This book in many ways is a journey to the heart
of learning. There is no attempt here to define a method for the
classroom or school. The chapters in are exploratory and open.
Learning, as I have pointed out, is not something that can be
codified. It is not curriculum though this has something to do with
education. Nor is it about information or even wisdom, though these
too are aspects of learning. Learning, or specifically neohumanist
learning, is an attitude, a stance that cannot be easily expressed
and certainly cannot be prescribed. The teacher comes to embody the
process, hence it is always alive and responsive to context.
Neohumanist education is something you come to feel as much as
think.
The
paradox of futures work is that it has much less to do with the
future than the present and the past. Neohumanist futures
involves
working in the present towards desired outcomes that foster
increased levels of meaning, wellbeing and purpose around the world.
In this process we acknowledge our indebtedness to the past in the
form of the rich and diverse cultural traditions we inherit today.
Simultaneously, we must acknowledge the debt we owe to those in the
past whose lives and cultures have suffered because of the actions
of our predecessors. This double debt carries on into the present
where affluence in one part of the world is linked to poverty in
another. Similarly, this debt is projected into the future, as
affluence today is in many ways built on diminished returns in the
future for future generations who will not only inherit the best of
what we do today but also the foreseen and unforeseen results of
current economic, social and environmental activity.
So,
when we come to map neohumanist educational futures we must unpack
the traditions that inform the neohumanist educational potentiality
while acknowledging the deeply ethical commitment it has to a
fulfilment of our debt to the hidden temporal economics described
above. Indebtedness, which brings gratitude not guilt, is a
necessary condition for a deepened sense of connection and
responsibility towards all generations, past, present and future, as
well as to the cultures and environments (both human and natural)
that have, do or will sustain them.
It is
hard for modern western consciousness, permeated by a belief in
individuality and personal agency and autonomy, to feel comfortable
with this concept of indebtedness; the owing of an impersonal debt.
Yet this awareness has many useful ethical dimensions. Firstly, it
humbles those who feel ‘above’ or ‘outside’ of the social,
historical and environmental contexts of their humanity. Secondly,
it also underscores the relationship with past, present and future;
bringing with it a sense of responsibility and the need for ethical
and sustainable action at all times.

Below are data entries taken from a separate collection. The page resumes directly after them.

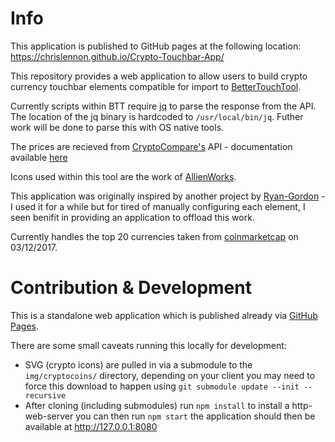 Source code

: # Info
This application is published to GitHub pages at the following location: https://chrislennon.github.io/Crypto-Touchbar-App/

This repository provides a web application to allow users to build crypto currency touchbar elements compatible for import to [BetterTouchTool](https://www.boastr.net/). 

Currently scripts within BTT require [jq](https://stedolan.github.io/jq/) to parse the response from the API. The location of the jq binary is hardcoded to `/usr/local/bin/jq`. Futher work will be done to parse this with OS native tools.

The prices are recieved from [CryptoCompare's](https://www.cryptocompare.com/) API - documentation available [here](https://www.cryptocompare.com/api/#)

Icons used within this tool are the work of [AllienWorks](https://github.com/allienworks/cryptocoins).

This application was originally inspired by another project by [Ryan-Gordon](https://github.com/Ryan-Gordon/Crypto-Touchbar) - I used it for a while but for tired of manually configuring each element, I seen benifit in providing an application to offload this work.

Currently handles the top 20 currencies taken from [coinmarketcap](https://coinmarketcap.com/all/views/all/) on 03/12/2017.

# Contribution & Development

This is a standalone web application which is published already via [GitHub Pages](https://chrislennon.github.io/Crypto-Touchbar-App/).

There are some small caveats running this locally for development:

- SVG (crypto icons) are pulled in via a submodule to the `img/cryptocoins/` directory, depending on your client you may need to force this download to happen using `git submodule update --init --recursive`
- After cloning (including submodules) run `npm install` to install a http-web-server you can then run `npm start` the application should then be available at http://127.0.0.1:8080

Thirdly, it carries with it a
spiritual imperative linked to a sense of belonging to a ‘story’ or
‘body’ of humanity by virtue of blood spilt, tears shed, and hope
unfulfilled; this is what might be called belonging by virtue of
the debt that cannot be repaid.
________________________________________________________________
Ivana
Milojević
I owe a
personal debt to people and experiences that helped make me who I am
today. What follows is a part of my story that may help
contextualise my attraction to neohumanist stretching of boundaries
and challenging of tightly held yet socially constructed identities.
Similarly to personal histories offered by Sohail Inayatullah and
Marcus Bussey my personal commitment to neohumanist education also
goes a long way. Furthermore, both my personal and professional
engagements with core neohumanist ideas have not been an easy
process but one that has gone through many trials and tribulations.
This has been a process of both trauma and transcendence, in regard
to my own identity, educational and knowledge processes that I have
been part of, and indeed, in regard to my own views on life itself.
One common thread in this process has certainly been the questions
of who and why I am and where I may be going. Another common thread
is my desire to go towards ever expanding vistas, well beyond the
confines of imposed, stifling answers and confining identity
structures. In this process, some events held greater significance
then the others.
My first
memory of a confining identity was when a bunch of boys didn’t let
me join their game for being ‘a girl’. They were moving miniature
cars by hand, over improvised tunnels, bridges and roads – a task
apparently beyond my capabilities and that of my gender. As a girl
and a woman I experienced various forms of exclusion, semi-inclusion
and subtle and not so subtle dwindling of my humanity all my life.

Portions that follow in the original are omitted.